Input data: Begin

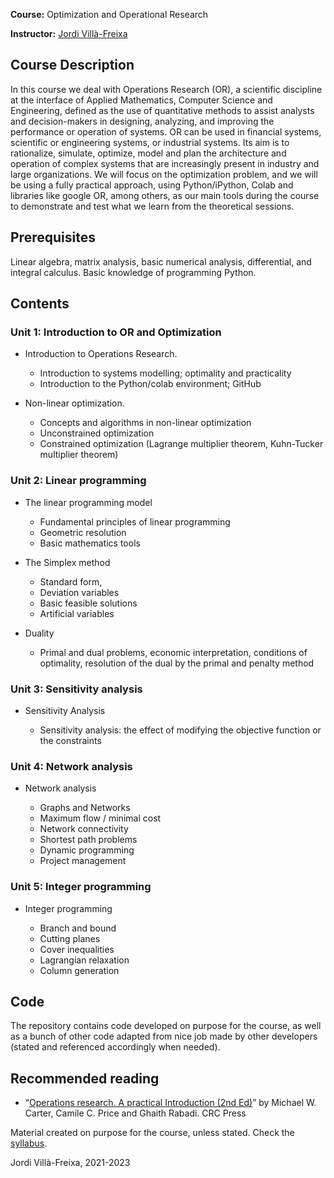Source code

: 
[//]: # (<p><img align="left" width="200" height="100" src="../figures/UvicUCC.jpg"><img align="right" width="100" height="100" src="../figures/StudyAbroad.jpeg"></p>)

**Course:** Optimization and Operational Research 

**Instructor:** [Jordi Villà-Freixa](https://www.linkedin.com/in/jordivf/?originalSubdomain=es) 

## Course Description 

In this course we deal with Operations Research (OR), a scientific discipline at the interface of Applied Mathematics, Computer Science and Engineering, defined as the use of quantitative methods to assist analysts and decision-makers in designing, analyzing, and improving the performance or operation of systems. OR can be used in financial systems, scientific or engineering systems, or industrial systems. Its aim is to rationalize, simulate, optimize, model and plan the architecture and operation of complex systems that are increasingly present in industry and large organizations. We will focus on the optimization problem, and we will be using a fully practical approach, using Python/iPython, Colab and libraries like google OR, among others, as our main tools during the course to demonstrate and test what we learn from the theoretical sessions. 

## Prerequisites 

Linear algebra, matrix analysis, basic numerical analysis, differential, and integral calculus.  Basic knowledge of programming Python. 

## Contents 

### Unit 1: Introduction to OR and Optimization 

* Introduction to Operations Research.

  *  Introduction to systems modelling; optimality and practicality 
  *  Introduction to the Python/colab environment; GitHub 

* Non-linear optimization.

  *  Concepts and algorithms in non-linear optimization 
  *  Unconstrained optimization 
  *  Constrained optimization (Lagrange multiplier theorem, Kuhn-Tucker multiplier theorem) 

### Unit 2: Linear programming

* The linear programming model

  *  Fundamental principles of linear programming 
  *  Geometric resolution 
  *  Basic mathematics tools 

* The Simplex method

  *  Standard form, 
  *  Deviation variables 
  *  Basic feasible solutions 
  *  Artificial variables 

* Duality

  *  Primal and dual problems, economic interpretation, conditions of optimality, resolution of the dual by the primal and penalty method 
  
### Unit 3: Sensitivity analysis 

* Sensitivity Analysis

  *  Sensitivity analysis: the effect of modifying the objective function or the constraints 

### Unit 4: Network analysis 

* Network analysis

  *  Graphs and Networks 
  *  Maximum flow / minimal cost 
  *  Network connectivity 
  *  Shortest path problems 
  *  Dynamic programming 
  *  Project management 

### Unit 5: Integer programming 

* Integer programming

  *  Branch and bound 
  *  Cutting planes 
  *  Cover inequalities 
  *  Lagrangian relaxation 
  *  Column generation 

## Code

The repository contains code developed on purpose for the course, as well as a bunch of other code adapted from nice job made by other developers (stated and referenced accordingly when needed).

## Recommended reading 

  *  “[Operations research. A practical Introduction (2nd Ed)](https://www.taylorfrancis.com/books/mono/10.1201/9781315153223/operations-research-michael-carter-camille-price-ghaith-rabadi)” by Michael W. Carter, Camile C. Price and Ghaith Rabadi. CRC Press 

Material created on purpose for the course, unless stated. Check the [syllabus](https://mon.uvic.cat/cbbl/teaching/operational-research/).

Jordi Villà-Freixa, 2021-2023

Input data: End
Input data: Begin

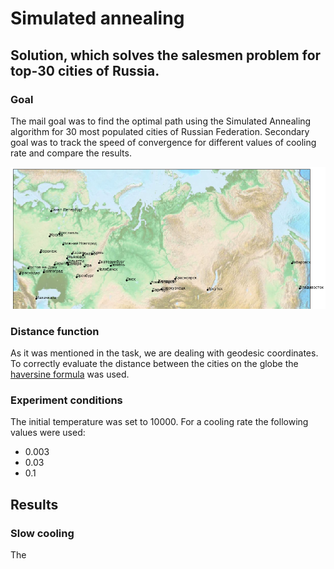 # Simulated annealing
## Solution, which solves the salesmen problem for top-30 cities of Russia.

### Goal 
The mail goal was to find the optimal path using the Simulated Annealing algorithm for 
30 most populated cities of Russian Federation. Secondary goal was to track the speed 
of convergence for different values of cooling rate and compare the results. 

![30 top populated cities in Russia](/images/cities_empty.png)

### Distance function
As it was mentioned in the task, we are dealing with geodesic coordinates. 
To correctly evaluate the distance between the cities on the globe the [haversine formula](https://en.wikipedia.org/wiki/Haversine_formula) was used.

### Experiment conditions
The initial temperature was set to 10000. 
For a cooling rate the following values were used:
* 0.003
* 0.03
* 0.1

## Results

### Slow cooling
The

Input data: End

Between and including the line above that contains "Source code" and the line that contains "optimality and practicality", restate every line word for word. Pictures stay out.

**Response**
Source code

: 
[//]: # (<p><img align="left" width="200" height="100" src="../figures/UvicUCC.jpg"><img align="right" width="100" height="100" src="../figures/StudyAbroad.jpeg"></p>)

**Course:** Optimization and Operational Research 

**Instructor:** [Jordi Villà-Freixa](https://www.linkedin.com/in/jordivf/?originalSubdomain=es) 

## Course Description 

In this course we deal with Operations Research (OR), a scientific discipline at the interface of Applied Mathematics, Computer Science and Engineering, defined as the use of quantitative methods to assist analysts and decision-makers in designing, analyzing, and improving the performance or operation of systems. OR can be used in financial systems, scientific or engineering systems, or industrial systems. Its aim is to rationalize, simulate, optimize, model and plan the architecture and operation of complex systems that are increasingly present in industry and large organizations. We will focus on the optimization problem, and we will be using a fully practical approach, using Python/iPython, Colab and libraries like google OR, among others, as our main tools during the course to demonstrate and test what we learn from the theoretical sessions. 

## Prerequisites 

Linear algebra, matrix analysis, basic numerical analysis, differential, and integral calculus.  Basic knowledge of programming Python. 

## Contents 

### Unit 1: Introduction to OR and Optimization 

* Introduction to Operations Research.

  *  Introduction to systems modelling; optimality and practicality 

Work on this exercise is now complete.